O caso – Ele era empregado da FCA – Ferrovia Centro Atlântica S.A. e trabalhava como mecânico de locomotivas, em turnos de revezamento. Pelos acordos coletivos, ele deveria cumprir jornada 8 horas diárias e 42 semanais, considerando-se como extraordinárias todas as horas trabalhadas além da 180ª semanal. Havia ainda uma cláusula coletiva autorizando a empresa a exigir jornada de 11 horas diárias em turnos de revezamento desde que fossem cumpridos certos requisitos, como pagamento de 12 horas extras ao trabalhador e do adicional de turno de 14% do salário, assim como o prolongamento das folgas semanais, de forma que a jornada mensal não extrapolasse o limite de 180 horas.
Entretanto, ao examinar as provas, o relator verificou que a empresa não observava norma coletiva, já que o trabalhador cumpria turnos de, no mínimo, 12 horas. Além disso, lembrou o julgador que a Constituição Federal (artigo 7º, incisos XIII e XIV) estabelece o limite máximo de 8 horas diárias para o trabalho em turnos de revezamento.

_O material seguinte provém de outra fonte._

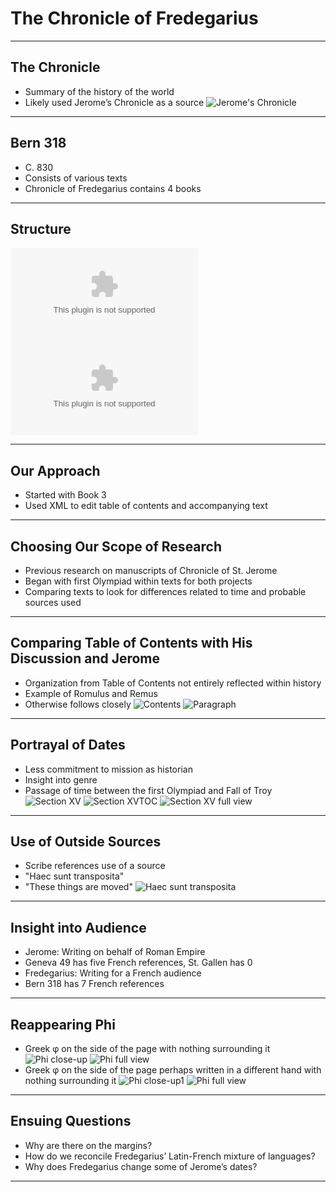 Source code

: # The Chronicle of Fredegarius



---

## The Chronicle

- Summary of the history of the world
- Likely used Jerome’s Chronicle as a source
![Jerome's Chronicle](https://raw.githubusercontent.com/HCMID/fredegarius/master/gen49-69v-70r.png)
---

## Bern 318

- C. 830
- Consists of various texts
- Chronicle of Fredegarius contains 4 books



---
    
## Structure

![Manuscript](https://raw.githubusercontent.com/HCMID/fredegarius/master/bern318imgs.csv)
![Table of Contents](https://raw.githubusercontent.com/HCMID/fredegarius/master/bern318pages.csv)

---
    
## Our Approach

- Started with Book 3
- Used XML to edit table of contents and accompanying text

---

## Choosing Our Scope of Research

- Previous research on manuscripts of Chronicle of St. Jerome
- Began with first Olympiad within texts for both projects
- Comparing texts to look for differences related to time and probable sources used

---

## Comparing Table of Contents with His Discussion and Jerome

- Organization from Table of Contents not entirely reflected within history
- Example of Romulus and Remus
- Otherwise follows closely
![Contents](https://raw.githubusercontent.com/HCMID/fredegarius/master/fred-45v.png)
![Paragraph](https://raw.githubusercontent.com/HCMID/fredegarius/master/fred-50r.png)


---

## Portrayal of Dates

- Less commitment to mission as historian
- Insight into genre
- Passage of time between the first Olympiad and Fall of Troy
![Section XV](https://raw.githubusercontent.com/HCMID/fredegarius/master/Section%20XV.png)
![Section XVTOC](https://raw.githubusercontent.com/HCMID/fredegarius/master/Section%20XVIII%20TOC.png)
![Section XV full view](https://raw.githubusercontent.com/HCMID/fredegarius/master/Sections%20XV%20and%20XVI%20TOC.png)

---

## Use of Outside Sources

- Scribe references use of a source
- "Haec sunt transposita"
- "These things are moved" 
![Haec sunt transposita](https://raw.githubusercontent.com/HCMID/fredegarius/master/upclosemarginText52v.png)
---

## Insight into Audience 

- Jerome: Writing on behalf of Roman Empire
- Geneva 49 has five French references, St. Gallen has 0
- Fredegarius: Writing for a French audience
- Bern 318 has 7 French references

---

## Reappearing Phi

- Greek φ on the side of the page with nothing surrounding it 
![Phi close-up](https://raw.githubusercontent.com/HCMID/fredegarius/master/Section%2062r%20Phi.png)
![Phi full view](https://raw.githubusercontent.com/HCMID/fredegarius/master/Section%2062r%20full%20page%20view.png)
- Greek φ on the side of the page perhaps written in a different hand with nothing surrounding it
![Phi close-up1](https://raw.githubusercontent.com/HCMID/fredegarius/master/Second%20random%20phi.png)
![Phi full view](https://raw.githubusercontent.com/HCMID/fredegarius/master/Full%20page%20view%20of%20second%20random%20phi.png)

---

## Ensuing Questions

- Why are there on the margins?
- How do we reconcile Fredegarius’ Latin-French mixture of languages?
- Why does Fredegarius change some of Jerome’s dates?

---
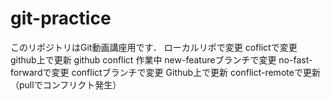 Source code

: # git-practice
このリポジトリはGit動画講座用です．
ローカルリポで変更
coflictで変更
github上で更新
github conflict
作業中
new-featureブランチで変更
no-fast-forwardで変更
conflictブランチで変更
Github上で更新
conflict-remoteで更新（pullでコンフリクト発生） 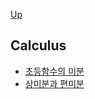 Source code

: [Up](..\index.md)

## Calculus

- [초등함수의 미분](differentiation_of_elementary_functions.md)
- [상미분과 편미분](derivative.md)

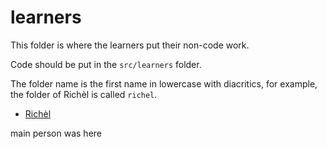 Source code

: # learners

This folder is where the learners put their non-code work.

Code should be put in the `src/learners` folder.

The folder name is the first name in lowercase with diacritics,
for example, the folder of Richèl is called `richel`.


* [Richèl](richel/README.md)

main person was here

Como observou o desembargador, a empresa dispunha de um sistema de bancos de horas, que era condicionado ao limite de 10 horas diárias, o que não era respeitado, já que o mecânico trabalhava em turnos alternados de 12 horas. Por tudo isso, o relator concluiu que a empregadora deveria pagar ao mecânico de locomotivas, como extras, as horas trabalhadas além 6ª diária ou 36ª semanal, com os reflexos legais.
Quanto à jornada de trabalho, a prova testemunhal demonstrou que os cartões de ponto não eram corretamente registrados. Assim, a jornada do mecânico foi fixada com base nas declarações das testemunhas, que revelaram o desrespeito aos intervalos de uma hora para refeição e de 11 horas entre uma jornada e outra. É que o mecânico cumpria escala 4X4 (4 dias de trabalho por 4 dias de folga), em turnos alternados (diurno e noturno) de 12 horas, sendo que, por duas vezes na escala, trabalhava 4 horas além do expediente, com apenas 30 minutos de intervalo.

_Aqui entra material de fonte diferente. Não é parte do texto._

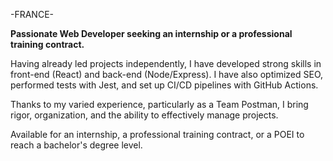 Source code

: -FRANCE-

**Passionate Web Developer seeking an internship or a professional training contract.**

Having already led projects independently, I have developed strong skills in front-end (React) and back-end (Node/Express). I have also optimized SEO, performed tests with Jest, and set up CI/CD pipelines with GitHub Actions.

Thanks to my varied experience, particularly as a Team Postman, I bring rigor, organization, and the ability to effectively manage projects.

Available for an internship, a professional training contract, or a POEI to reach a bachelor's degree level. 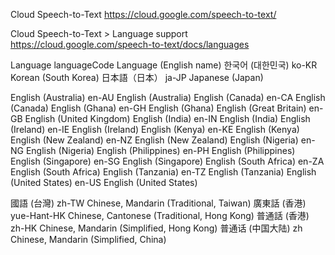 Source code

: 

Cloud Speech-to-Text
https://cloud.google.com/speech-to-text/

Cloud Speech-to-Text > Language support
https://cloud.google.com/speech-to-text/docs/languages

Language	languageCode	Language (English name)
한국어 (대한민국)	ko-KR	Korean (South Korea)
日本語（日本）	ja-JP	Japanese (Japan)

English (Australia)	en-AU	English (Australia)
English (Canada)	en-CA	English (Canada)
English (Ghana)	en-GH	English (Ghana)
English (Great Britain)	en-GB	English (United Kingdom)
English (India)	en-IN	English (India)
English (Ireland)	en-IE	English (Ireland)
English (Kenya)	en-KE	English (Kenya)
English (New Zealand)	en-NZ	English (New Zealand)
English (Nigeria)	en-NG	English (Nigeria)
English (Philippines)	en-PH	English (Philippines)
English (Singapore)	en-SG	English (Singapore)
English (South Africa)	en-ZA	English (South Africa)
English (Tanzania)	en-TZ	English (Tanzania)
English (United States)	en-US	English (United States)

國語 (台灣)	zh-TW	Chinese, Mandarin (Traditional, Taiwan)
廣東話 (香港)	yue-Hant-HK	Chinese, Cantonese (Traditional, Hong Kong)
普通話 (香港)	zh-HK	Chinese, Mandarin (Simplified, Hong Kong)
普通话 (中国大陆)	zh	Chinese, Mandarin (Simplified, China)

Jornada extenuante – Dano existencial – Conforme pontuou o relator, os horários de trabalho praticados pelo mecânico possibilitavam a ele pouquíssimas horas de descanso: “O reclamante se ativava em turnos ininterruptos de revezamento por 12 horas consecutivas e em alguns dias trabalhava mais quatro horas ao final do expediente, totalizando 16 horas seguidas de trabalho, sendo que usufruía de apenas 30 minutos de intervalo”, registrou na decisão.

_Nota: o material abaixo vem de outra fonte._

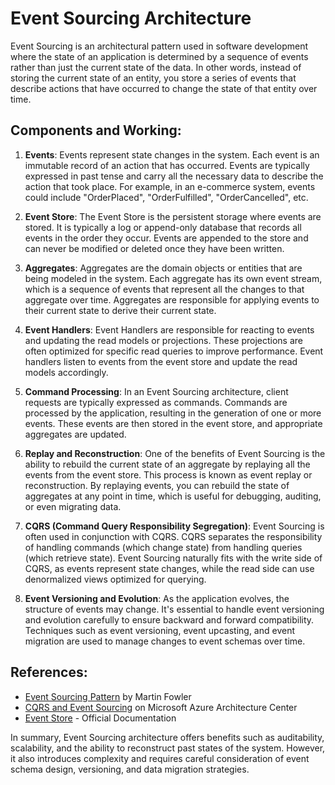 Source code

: # Event Sourcing Architecture

Event Sourcing is an architectural pattern used in software development where the state of an application is determined by a sequence of events rather than just the current state of the data. In other words, instead of storing the current state of an entity, you store a series of events that describe actions that have occurred to change the state of that entity over time.

## Components and Working:

1. **Events**: Events represent state changes in the system. Each event is an immutable record of an action that has occurred. Events are typically expressed in past tense and carry all the necessary data to describe the action that took place. For example, in an e-commerce system, events could include "OrderPlaced", "OrderFulfilled", "OrderCancelled", etc.

2. **Event Store**: The Event Store is the persistent storage where events are stored. It is typically a log or append-only database that records all events in the order they occur. Events are appended to the store and can never be modified or deleted once they have been written.

3. **Aggregates**: Aggregates are the domain objects or entities that are being modeled in the system. Each aggregate has its own event stream, which is a sequence of events that represent all the changes to that aggregate over time. Aggregates are responsible for applying events to their current state to derive their current state.

4. **Event Handlers**: Event Handlers are responsible for reacting to events and updating the read models or projections. These projections are often optimized for specific read queries to improve performance. Event handlers listen to events from the event store and update the read models accordingly.

5. **Command Processing**: In an Event Sourcing architecture, client requests are typically expressed as commands. Commands are processed by the application, resulting in the generation of one or more events. These events are then stored in the event store, and appropriate aggregates are updated.

6. **Replay and Reconstruction**: One of the benefits of Event Sourcing is the ability to rebuild the current state of an aggregate by replaying all the events from the event store. This process is known as event replay or reconstruction. By replaying events, you can rebuild the state of aggregates at any point in time, which is useful for debugging, auditing, or even migrating data.

7. **CQRS (Command Query Responsibility Segregation)**: Event Sourcing is often used in conjunction with CQRS. CQRS separates the responsibility of handling commands (which change state) from handling queries (which retrieve state). Event Sourcing naturally fits with the write side of CQRS, as events represent state changes, while the read side can use denormalized views optimized for querying.

8. **Event Versioning and Evolution**: As the application evolves, the structure of events may change. It's essential to handle event versioning and evolution carefully to ensure backward and forward compatibility. Techniques such as event versioning, event upcasting, and event migration are used to manage changes to event schemas over time.

## References:
- [Event Sourcing Pattern](https://martinfowler.com/eaaDev/EventSourcing.html) by Martin Fowler
- [CQRS and Event Sourcing](https://docs.microsoft.com/en-us/azure/architecture/patterns/cqrs) on Microsoft Azure Architecture Center
- [Event Store](https://eventstore.com/docs/getting-started/introduction/index.html) - Official Documentation

In summary, Event Sourcing architecture offers benefits such as auditability, scalability, and the ability to reconstruct past states of the system. However, it also introduces complexity and requires careful consideration of event schema design, versioning, and data migration strategies.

Nesse cenário, o desembargador não teve dúvidas de que o reclamante era submetido a jornada extenuante e exaustiva, o que lhe privou dos relacionamentos sociais, projetos pessoais e até de um tempo de repouso que lhe garantisse um período de sono realmente reparador. “O prejuízo, em casos como o presente, é deduzido da própria ofensa, bastando o implemento do ato ilícito para criar a presunção dos efeitos negativos na órbita subjetiva da vítima. Trata-se, portanto, de dano moral presumido”, destacou o relator.
Para o julgador, o dano suportado pelo trabalhador é evidente, sendo decorrente de ato ilícito da empregadora, que estabeleceu a jornada de trabalho em desacordo com a legislação trabalhista. Nesse quadro, a empresa está obrigada a reparar os danos que sua conduta antijurídica causou ao empregado: “É o chamado dano existencial, uma espécie de dano imaterial em que o trabalhador sofre limitações em sua vida, fora do ambiente de trabalho”, explicou o desembargador, condenando a FCA a pagar ao mecânico de locomotivas indenização por danos morais (existenciais) no valor de 8 mil reais. Os fundamentos do relator foram acolhidos pela Turma revisora.